While the famous Hindenburg dirigible crash took place in 1937, its financial namesake, the Hindenburg Omen, points to a time eight years earlier when the stock market crash ushered in the global depression.
This omen, which has foreseen stock market crashes on two separate occasions in the 21st century, made its appearance once again on May 31, and the Dow responded with a 207 point plunge over the course of three hours.
The Hindenburg Omen is a combination of technical factors that attempt to measure the health of the NYSE, and by extension, the stock market as a whole. The goal of the indicator is to signal increased probability of a stock market crash.

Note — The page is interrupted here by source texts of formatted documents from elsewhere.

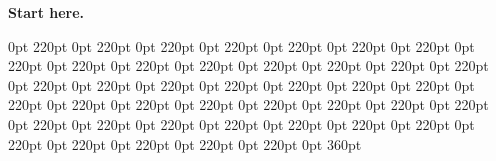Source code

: \documentclass[a4paper,11pt]{article}
\begin{document}
\vspace*{5cm}
\noindent\textbf{Start here.}\par
 0pt 220pt 0pt 220pt 0pt 220pt 0pt 220pt 0pt 220pt 0pt 220pt 0pt 220pt 0pt 220pt 0pt 220pt 0pt 220pt 0pt 220pt 0pt 220pt 0pt 220pt 0pt 220pt 0pt 220pt 0pt 220pt 0pt 220pt 0pt 220pt 0pt 220pt 0pt 220pt 0pt 220pt 0pt 220pt 0pt 220pt 0pt 220pt 0pt 220pt 0pt 220pt 0pt 220pt 0pt 220pt 0pt 220pt 0pt 220pt 0pt 220pt 0pt 220pt 0pt 220pt 0pt 220pt 0pt 220pt 0pt 220pt 0pt 220pt 0pt 220pt 0pt 220pt 0pt 220pt 0pt 220pt 0pt 220pt 0pt 360pt
\lipsum[1-3]
\end{document}
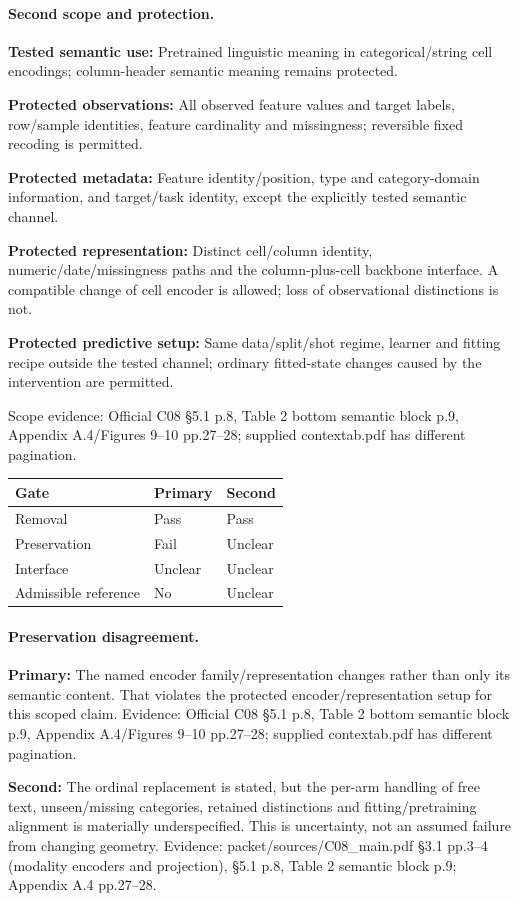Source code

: \documentclass[10pt]{article}
\begin{document}
\paragraph{Second scope and protection.}
\textbf{Tested semantic use:} Pretrained linguistic meaning in categorical/string cell encodings; column-header semantic meaning remains protected.\par
\textbf{Protected observations:} All observed feature values and target labels, row/sample identities, feature cardinality and missingness; reversible fixed recoding is permitted.\par
\textbf{Protected metadata:} Feature identity/position, type and category-domain information, and target/task identity, except the explicitly tested semantic channel.\par
\textbf{Protected representation:} Distinct cell/column identity, numeric/date/missingness paths and the column-plus-cell backbone interface. A compatible change of cell encoder is allowed; loss of observational distinctions is not.\par
\textbf{Protected predictive setup:} Same data/split/shot regime, learner and fitting recipe outside the tested channel; ordinary fitted-state changes caused by the intervention are permitted.\par
Scope evidence: Official C08 §5.1 p.8, Table 2 bottom semantic block p.9, Appendix A.4/Figures 9--10 pp.27--28; supplied contextab.pdf has different pagination.\par
\begin{tabular}{lll}\toprule Gate & Primary & Second \\ \midrule
Removal & Pass & Pass \\
Preservation & Fail & Unclear \\
Interface & Unclear & Unclear \\
Admissible reference & No & Unclear \\
\bottomrule\end{tabular}
\paragraph{Preservation disagreement.}
\textbf{Primary:} The named encoder family/representation changes rather than only its semantic content. That violates the protected encoder/representation setup for this scoped claim. Evidence: Official C08 §5.1 p.8, Table 2 bottom semantic block p.9, Appendix A.4/Figures 9--10 pp.27--28; supplied contextab.pdf has different pagination.\par
\textbf{Second:} The ordinal replacement is stated, but the per-arm handling of free text, unseen/missing categories, retained distinctions and fitting/pretraining alignment is materially underspecified. This is uncertainty, not an assumed failure from changing geometry. Evidence: packet/sources/C08\_main.pdf §3.1 pp.3--4 (modality encoders and projection), §5.1 p.8, Table 2 semantic block p.9; Appendix A.4 pp.27--28.\par
\end{document}
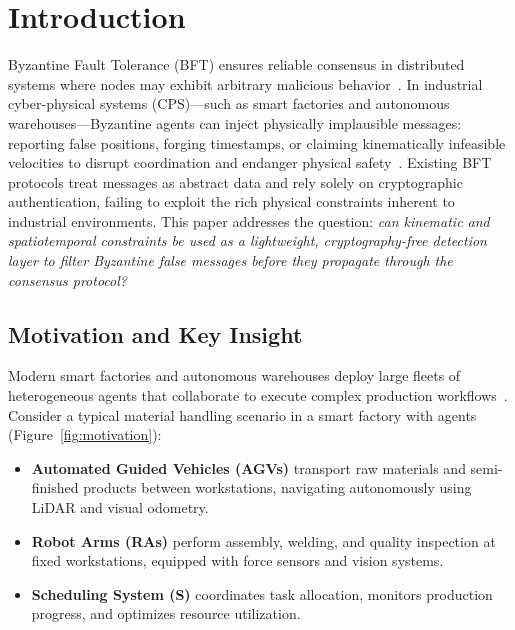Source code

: \documentclass[manuscript,screen,review]{acmart}
\begin{document}
\maketitle


\section{Introduction}
\label{sec:introduction}

Byzantine Fault Tolerance (BFT) ensures reliable consensus in distributed systems where nodes may exhibit arbitrary malicious behavior~\cite{wu2024half, liu2024improved}. In industrial cyber-physical systems (CPS)---such as smart factories and autonomous warehouses---Byzantine agents can inject physically implausible messages: reporting false positions, forging timestamps, or claiming kinematically infeasible velocities to disrupt coordination and endanger physical safety~\cite{bhamare2020cybersecurity}. Existing BFT protocols treat messages as abstract data and rely solely on cryptographic authentication, failing to exploit the rich physical constraints inherent to industrial environments. This paper addresses the question: \textit{can kinematic and spatiotemporal constraints be used as a lightweight, cryptography-free detection layer to filter Byzantine false messages before they propagate through the consensus protocol?}

\subsection{Motivation and Key Insight}

Modern smart factories and autonomous warehouses deploy large fleets of heterogeneous agents that collaborate to execute complex production workflows~\cite{vlachos2024smart}. Consider a typical material handling scenario in a smart factory with agents (Figure~\ref{fig:motivation}):
\begin{itemize}
        \item \textbf{Automated Guided Vehicles (AGVs)} transport raw materials and semi-finished products between workstations, navigating autonomously using LiDAR and visual odometry.
        \item \textbf{Robot Arms (RAs)} perform assembly, welding, and quality inspection at fixed workstations, equipped with force sensors and vision systems.
        \item \textbf{Scheduling System (S)} coordinates task allocation, monitors production progress, and optimizes resource utilization.
\end{itemize}
\end{document}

The rationale is that under "normal conditions" a substantial number of stocks may set either new annual highs or new annual lows, but not both at the same time. As a healthy market possesses a degree of uniformity, whether up or down, the simultaneous presence of many new highs and lows may signal trouble. - Wikipedia
...there appear to be three reasons being discussed for this drop in stocks.
Third, and perhaps more important to some, based on intraday data so far, the much-discussed Hindenburg Omen has been spotted (as it also was before QE2 was announced to save the world). The last time we were this high in stocks and the Hindenburg was spotted was October 2007... - Zerohedge
As the markets reached new all-time highs on a 7 month rally, only to fall to their worst two week drop in 2013, the omen known as Hindenburg is an ominous sign that the party of 1929, 1987, and 2007 may be over, and over quickly if the forecast holds true to historical trends.